In the material below, tally the lines that include the string "divulgar", then write down only the total.
-=-=-
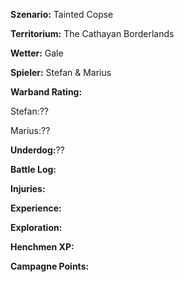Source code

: **Szenario:** Tainted Copse

**Territorium:** The Cathayan Borderlands

**Wetter:** Gale

**Spieler:** Stefan & Marius

**Warband Rating:**

Stefan:?? 

Marius:?? 

**Underdog:**?? 

**Battle Log:**

**Injuries:**

**Experience:**

**Exploration:**

**Henchmen XP:**

**Campagne Points:**
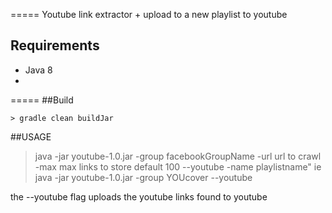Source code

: =====
Youtube link extractor + upload to a new playlist to youtube

## Requirements

- Java 8
- 
=====
##Build

 	> gradle clean buildJar

 	

##USAGE
> java -jar youtube-1.0.jar -group facebookGroupName -url url to crawl -max max links to store default 100 --youtube -name playlistname"
> ie java -jar youtube-1.0.jar -group YOUcover --youtube

the --youtube flag uploads the youtube links found to youtube
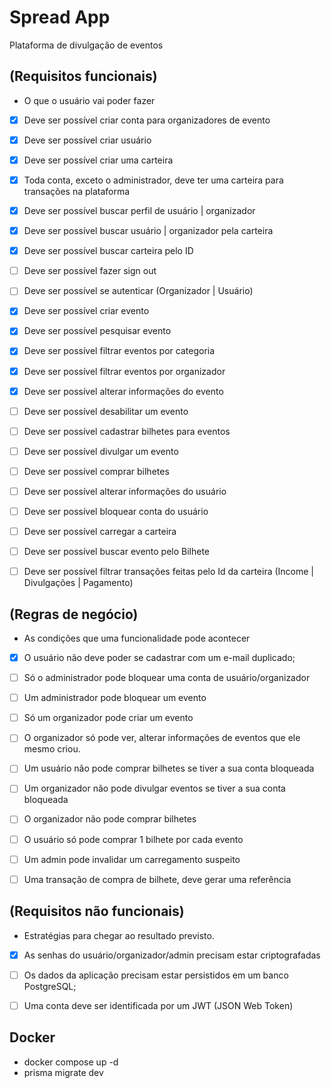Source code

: # Spread App

Plataforma de divulgação de eventos

## (Requisitos funcionais)
- O que o usuário vai poder fazer

- [x] Deve ser possível criar conta para organizadores de evento
- [x] Deve ser possível criar usuário
- [x] Deve ser possível criar uma carteira
- [x] Toda conta, exceto o administrador, deve ter uma carteira para transações na plataforma 
- [x] Deve ser possível buscar perfil de usuário | organizador
- [x] Deve ser possível buscar usuário | organizador pela carteira
- [x] Deve ser possível buscar carteira pelo ID
- [ ] Deve ser possível fazer sign out
- [ ] Deve ser possível se autenticar (Organizador | Usuário)
- [x] Deve ser possível criar evento
- [x] Deve ser possível pesquisar evento
- [x] Deve ser possível filtrar eventos por categoria
- [x] Deve ser possível filtrar eventos por organizador
- [x] Deve ser possível alterar informações do evento
- [ ] Deve ser possível desabilitar um evento
- [ ] Deve ser possível cadastrar bilhetes para eventos
- [ ] Deve ser possível divulgar um evento
- [ ] Deve ser possível comprar bilhetes 
- [ ] Deve ser possível alterar informações do usuário
- [ ] Deve ser possível bloquear conta do usuário
- [ ] Deve ser possível carregar a carteira
- [ ] Deve ser possível buscar evento pelo Bilhete
- [ ] Deve ser possível filtrar transações feitas pelo Id da carteira (Income | Divulgações | Pagamento)


## (Regras de negócio)
- As condições que uma funcionalidade pode acontecer

- [x] O usuário não deve poder se cadastrar com um e-mail duplicado;
- [ ] Só o administrador pode bloquear uma conta de usuário/organizador
- [ ] Um administrador pode bloquear um evento
- [ ] Só um organizador pode criar um evento
- [ ] O organizador só pode ver, alterar informações de eventos que ele mesmo criou.
- [ ] Um usuário não pode comprar bilhetes se tiver a sua conta bloqueada
- [ ] Um organizador não pode divulgar eventos se tiver a sua conta bloqueada
- [ ] O organizador não pode comprar bilhetes
- [ ] O usuário só pode comprar 1 bilhete por cada evento
- [ ] Um admin pode invalidar um carregamento suspeito
- [ ] Uma transação de compra de bilhete, deve gerar uma referência


## (Requisitos não funcionais)

- Estratégias para chegar ao resultado previsto.

- [x] As senhas do usuário/organizador/admin precisam estar criptografadas  
- [ ] Os dados da aplicação precisam estar persistidos em um banco PostgreSQL;
- [ ] Uma conta deve ser identificada por um JWT (JSON Web Token) 


## Docker
  - docker compose up -d
  - prisma migrate dev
-=-=-
(Answer area)
2